╭─ RECORDS PROVIDED

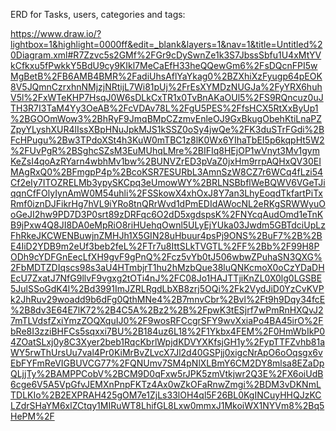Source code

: ERD for Tasks, users, categories and tags:

https://www.draw.io/?lightbox=1&highlight=0000ff&edit=_blank&layers=1&nav=1&title=Untitled%20Diagram.xml#R7Zzvc5s2GMf%2FGr9cDySwnZe1k3S7JbssSbfu1U4xMtYVkCfkxu5fPwkkY5BdU9cy9KIkl7MeCaEfH33heQQewGm6%2FsDQcnFPI5wMgBetB%2FB6AMB4BMR%2FadiUhsAflYaYkag0%2BZXhiXzFyugp64pEOK8V5JQmnCzrxhnNMjzjNRtijL7Wi81pUj%2FrEsXYMDzNUGJa%2FyYRX6huhV5l%2FxWTeKHP7HsqJ0W6sDLkCxTR1x0TvBnAKaOUl5%2FS9RQncuz0uJTH3R7I3TaM4Yy3OeAB%2FcVDAv78L%2FgU5PES%2FfsHCX5RtXxByUp1%2BGOOmWow3%2BhRyF9JmqBMpCZzmvEnleOJ9GxBkugObehKtiLnaPZZpyYLyshXUR4lIssXBpHNuJpkMJS1kSSZ0oSy4jwQe%2FK3duSTrFGdi%2BFcHPugu%2Bw3TPdoXSt4h3KuW0mTBC1z8lK0Wx6YIhaTbEI5p6kqpHt5W2%2FUvPgR%2BSghcSZsM3EuMUhqLMre%2BIFIq8HEjOP1wVnyt3Mv1gymKeZsI4qoAzRYarn4wbhMv1bw%2BUNVZrED3pVaZ0jxHm9rrpAQHxQV30EIMAgRxQ0%2BFmgpP4p%2BcoKSR7ESURbL3AmnSzW8CZ7r6WCq4fLzi54Cf2eIy7ITOZRELMb3ypySKCpq3eUmowWY%2BRLNSBbflWeBQWV6VGeTJiqqnCfFOlyIynAmW0M54uhli%2FSSkowX4xhOxJ8Y7an3LhyEoqdTkfartPiTxRmf0iznDJFikrHg7hVL9iYRo8tnQRrWvd1dPmEDIdAWocNL2eRKgSRWWyuOoGeJI2hw9PD7D3P0srt89zDRFqc6O2dD5xgdspsK%2FNYcqAudOmd1eTnKB9jPxw4Q8JI8DA0eMpRiO8riHUehqOwnl5ULyEjYUka03Jwdm5GBTdciUpLzFhRkeJKCWENBuwjnZMHJh1X5GIN28uHbuur4psPj9ONS%2BuF7%2B%2BE4IiD2YDB9m2eUf3beb2feL%2FTr7u8IttSLkTVGTL%2FF%2Bb%2F99H8PODh9cYDFGnEecLfXH9gvF9gPnQ%2Fcz5vYb0tJ506wbwZPuhaSN3QXG%2FbMDTZDIqscs98s3aU4HTmbjrT1hu2hMzbQue38luQNKcmoX0oCzYDaDHEcU7ZxatJ7NfG9llvF9vgxg2tOTi4nJ%2FC08Jo1HAJTTjiKnZL0X0lg0LGSBE5JulSSoGdK4l%2Bd3991ImJZRLRgdLbXB8zrj5OQi%2Fk2VydJiD0YzCvKVPk2JhRuv29woadd9b6dFg0QthMNe4%2B7mnvCbr%2Bvl%2Ft9h9Dqy34fcE%2B8dv3E64E7lK72%2B4C5A%2Bz2%2B%2FpwK3tESjrf7wPmRnHXQvJ27mTLVdsfZxiYmzZOQXquIJ0%2F9wosRFCcgrSFY9wvXxiaPo4BA45irO%2FbRe8I3zziBHFCs5sqxxi7BU%2B184uz6L18%2F1Ykbx4FEM%2F0HmWbIkP04ZOatSLxj0y8C3Xyer2beb1RqcKbrlWpjdKDVYXKfsjGH1y%2FypTTFZvhb81aWY5rwThUrsUu7val4Pr0KiMrBvZLvcX7Jl2d40GSPjj0xigcNrApO6oOqsgx6vEbFYFmReVIGBUVCG77%2FQNUmv7SM4pNlXLBmY6CM2DY8mlsa8EZaDpQLjjTy%2BAMPPCobV%2BCM9D0qFxw5rJPK5zmVtkjwr2Q3E%2FX6oiUdB6cge6V5A5VpGfvJEMXnPnpFKTz4Ax0wZkOFaRnwZmgi%2BDM3vDKNmLTDLKIo%2B2EXPRAH425gOM7e1ZjLs33lOH4ql5F26BL0KgINCuyHHQJzKCLZdrSHaYM6xlZCtqy1MIRuWT8LhifGL8Lxw0mmxJ1MkoiWX1NYVm8%2Bq5HePM%2F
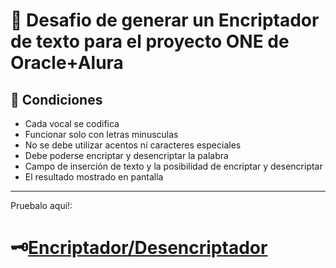 # 🔏 Desafio de generar un Encriptador de texto para el proyecto ONE de Oracle+Alura
## 🔧 Condiciones
- Cada vocal se codifica
- Funcionar solo con letras minusculas
- No se debe utilizar acentos ni caracteres especiales
- Debe poderse encriptar y desencriptar la palabra
- Campo de inserción de texto y la posibilidad de encriptar y desencriptar
- El resultado mostrado en pantalla
---
Pruebalo aqui!:
# 🗝[Encriptador/Desencriptador](https://lakarteux.github.io/proencript/)
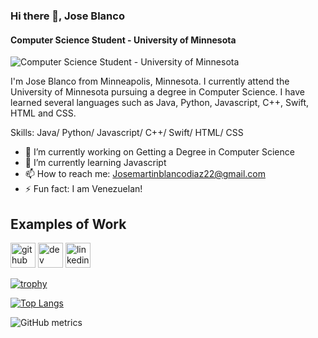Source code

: ### Hi there 👋, Jose Blanco
#### Computer Science Student - University of Minnesota
![Computer Science Student - University of Minnesota](https://arturssmirnovs.github.io/github-profile-readme-generator/images/banner.png)

I'm Jose Blanco from Minneapolis, Minnesota. I currently attend the University of Minnesota pursuing a degree in Computer Science. I have learned several languages such as Java, Python, Javascript, C++, Swift, HTML and CSS. 


Skills: Java/ Python/ Javascript/ C++/ Swift/ HTML/ CSS

- 🔭 I’m currently working on Getting a Degree in Computer Science 
- 🌱 I’m currently learning Javascript 
- 📫 How to reach me: Josemartinblancodiaz22@gmail.com 
- ⚡ Fun fact: I am Venezuelan! 

## Examples of Work


[<img src='https://cdn.jsdelivr.net/npm/simple-icons@3.0.1/icons/github.svg' alt='github' height='40'>](https://github.com/jmblanco22)  [<img src='https://cdn.jsdelivr.net/npm/simple-icons@3.0.1/icons/dev-dot-to.svg' alt='dev' height='40'>](https://dev.to/jmblanco22)  [<img src='https://cdn.jsdelivr.net/npm/simple-icons@3.0.1/icons/linkedin.svg' alt='linkedin' height='40'>](https://www.linkedin.com/in/joseblanco7/)  

[![trophy](https://github-profile-trophy.vercel.app/?username=jmblanco22)](https://github.com/ryo-ma/github-profile-trophy)

[![Top Langs](https://github-readme-stats.vercel.app/api/top-langs/?username=jmblanco22)](https://github.com/anuraghazra/github-readme-stats)

![GitHub metrics](https://metrics.lecoq.io/jmblanco22)  

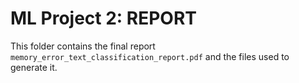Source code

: # ML Project 2: REPORT
This folder contains the final report `memory_error_text_classification_report.pdf` and the files used to generate it.
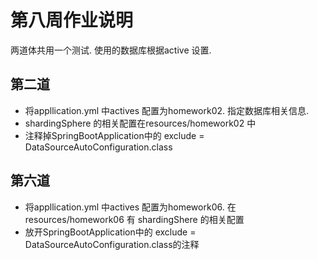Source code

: # 第八周作业说明

两道体共用一个测试. 使用的数据库根据active 设置.

## 第二道

- 将appllication.yml 中actives 配置为homework02. 指定数据库相关信息. 
- shardingSphere 的相关配置在resources/homework02 中
- 注释掉SpringBootApplication中的 exclude = DataSourceAutoConfiguration.class

## 第六道

- 将appllication.yml 中actives 配置为homework06.  在resources/homework06 有 shardingShere 的相关配置
- 放开SpringBootApplication中的 exclude = DataSourceAutoConfiguration.class的注释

╰─

— WORK ORDER —
Pictures aside, return all of the material exactly as written.

— WRITTEN ANSWER —
Source code

: ERD for Tasks, users, categories and tags:

https://www.draw.io/?lightbox=1&highlight=0000ff&edit=_blank&layers=1&nav=1&title=Untitled%20Diagram.xml#R7Zzvc5s2GMf%2FGr9cDySwnZe1k3S7JbssSbfu1U4xMtYVkCfkxu5fPwkkY5BdU9cy9KIkl7MeCaEfH33heQQewGm6%2FsDQcnFPI5wMgBetB%2FB6AMB4BMR%2FadiUhsAflYaYkag0%2BZXhiXzFyugp64pEOK8V5JQmnCzrxhnNMjzjNRtijL7Wi81pUj%2FrEsXYMDzNUGJa%2FyYRX6huhV5l%2FxWTeKHP7HsqJ0W6sDLkCxTR1x0TvBnAKaOUl5%2FS9RQncuz0uJTH3R7I3TaM4Yy3OeAB%2FcVDAv78L%2FgU5PES%2FfsHCX5RtXxByUp1%2BGOOmWow3%2BhRyF9JmqBMpCZzmvEnleOJ9GxBkugObehKtiLnaPZZpyYLyshXUR4lIssXBpHNuJpkMJS1kSSZ0oSy4jwQe%2FK3duSTrFGdi%2BFcHPugu%2Bw3TPdoXSt4h3KuW0mTBC1z8lK0Wx6YIhaTbEI5p6kqpHt5W2%2FUvPgR%2BSghcSZsM3EuMUhqLMre%2BIFIq8HEjOP1wVnyt3Mv1gymKeZsI4qoAzRYarn4wbhMv1bw%2BUNVZrED3pVaZ0jxHm9rrpAQHxQV30EIMAgRxQ0%2BFmgpP4p%2BcoKSR7ESURbL3AmnSzW8CZ7r6WCq4fLzi54Cf2eIy7ITOZRELMb3ypySKCpq3eUmowWY%2BRLNSBbflWeBQWV6VGeTJiqqnCfFOlyIynAmW0M54uhli%2FSSkowX4xhOxJ8Y7an3LhyEoqdTkfartPiTxRmf0iznDJFikrHg7hVL9iYRo8tnQRrWvd1dPmEDIdAWocNL2eRKgSRWWyuOoGeJI2hw9PD7D3P0srt89zDRFqc6O2dD5xgdspsK%2FNYcqAudOmd1eTnKB9jPxw4Q8JI8DA0eMpRiO8riHUehqOwnl5ULyEjYUka03Jwdm5GBTdciUpLzFhRkeJKCWENBuwjnZMHJh1X5GIN28uHbuur4psPj9ONS%2BuF7%2B%2BE4IiD2YDB9m2eUf3beb2feL%2FTr7u8IttSLkTVGTL%2FF%2Bb%2F99H8PODh9cYDFGnEecLfXH9gvF9gPnQ%2Fcz5vYb0tJ506wbwZPuhaSN3QXG%2FbMDTZDIqscs98s3aU4HTmbjrT1hu2hMzbQue38luQNKcmoX0oCzYDaDHEcU7ZxatJ7NfG9llvF9vgxg2tOTi4nJ%2FC08Jo1HAJTTjiKnZL0X0lg0LGSBE5JulSSoGdK4l%2Bd3991ImJZRLRgdLbXB8zrj5OQi%2Fk2VydJiD0YzCvKVPk2JhRuv29woadd9b6dFg0QthMNe4%2B7mnvCbr%2Bvl%2Ft9h9Dqy34fcE%2B8dv3E64E7lK72%2B4C5A%2Bz2%2B%2FpwK3tESjrf7wPmRnHXQvJ27mTLVdsfZxiYmzZOQXquIJ0%2F9wosRFCcgrSFY9wvXxiaPo4BA45irO%2FbRe8I3zziBHFCs5sqxxi7BU%2B184uz6L18%2F1Ykbx4FEM%2F0HmWbIkP04ZOatSLxj0y8C3Xyer2beb1RqcKbrlWpjdKDVYXKfsjGH1y%2FypTTFZvhb81aWY5rwThUrsUu7val4Pr0KiMrBvZLvcX7Jl2d40GSPjj0xigcNrApO6oOqsgx6vEbFYFmReVIGBUVCG77%2FQNUmv7SM4pNlXLBmY6CM2DY8mlsa8EZaDpQLjjTy%2BAMPPCobV%2BCM9D0qFxw5rJPK5zmVtkjwr2Q3E%2FX6oiUdB6cge6V5A5VpGfvJEMXnPnpFKTz4Ax0wZkOFaRnwZmgi%2BDM3vDKNmLTDLKIo%2B2EXPRAH425gOM7e1ZjLs33lOH4ql5F26BL0KgINCuyHHQJzKCLZdrSHaYM6xlZCtqy1MIRuWT8LhifGL8Lxw0mmxJ1MkoiWX1NYVm8%2Bq5HePM%2F
 # 🔏 Desafio de generar un Encriptador de texto para el proyecto ONE de Oracle+Alura
## 🔧 Condiciones
- Cada vocal se codifica
- Funcionar solo con letras minusculas
- No se debe utilizar acentos ni caracteres especiales
- Debe poderse encriptar y desencriptar la palabra
- Campo de inserción de texto y la posibilidad de encriptar y desencriptar
- El resultado mostrado en pantalla
---
Pruebalo aqui!:
# 🗝[Encriptador/Desencriptador](https://lakarteux.github.io/proencript/)
Source code

: ### Hi there 👋, Jose Blanco
#### Computer Science Student - University of Minnesota
![Computer Science Student - University of Minnesota](https://arturssmirnovs.github.io/github-profile-readme-generator/images/banner.png)

I'm Jose Blanco from Minneapolis, Minnesota. I currently attend the University of Minnesota pursuing a degree in Computer Science. I have learned several languages such as Java, Python, Javascript, C++, Swift, HTML and CSS. 


Skills: Java/ Python/ Javascript/ C++/ Swift/ HTML/ CSS

- 🔭 I’m currently working on Getting a Degree in Computer Science 
- 🌱 I’m currently learning Javascript 
- 📫 How to reach me: Josemartinblancodiaz22@gmail.com 
- ⚡ Fun fact: I am Venezuelan! 

## Examples of Work


[<img src='https://cdn.jsdelivr.net/npm/simple-icons@3.0.1/icons/github.svg' alt='github' height='40'>](https://github.com/jmblanco22)  [<img src='https://cdn.jsdelivr.net/npm/simple-icons@3.0.1/icons/dev-dot-to.svg' alt='dev' height='40'>](https://dev.to/jmblanco22)  [<img src='https://cdn.jsdelivr.net/npm/simple-icons@3.0.1/icons/linkedin.svg' alt='linkedin' height='40'>](https://www.linkedin.com/in/joseblanco7/)  

[![trophy](https://github-profile-trophy.vercel.app/?username=jmblanco22)](https://github.com/ryo-ma/github-profile-trophy)

[![Top Langs](https://github-readme-stats.vercel.app/api/top-langs/?username=jmblanco22)](https://github.com/anuraghazra/github-readme-stats)

![GitHub metrics](https://metrics.lecoq.io/jmblanco22)  

Source code

: # ML Project 2: REPORT
This folder contains the final report `memory_error_text_classification_report.pdf` and the files used to generate it.
Source code

: # 第八周作业说明

两道体共用一个测试. 使用的数据库根据active 设置.

## 第二道

- 将appllication.yml 中actives 配置为homework02. 指定数据库相关信息. 
- shardingSphere 的相关配置在resources/homework02 中
- 注释掉SpringBootApplication中的 exclude = DataSourceAutoConfiguration.class

## 第六道

- 将appllication.yml 中actives 配置为homework06.  在resources/homework06 有 shardingShere 的相关配置
- 放开SpringBootApplication中的 exclude = DataSourceAutoConfiguration.class的注释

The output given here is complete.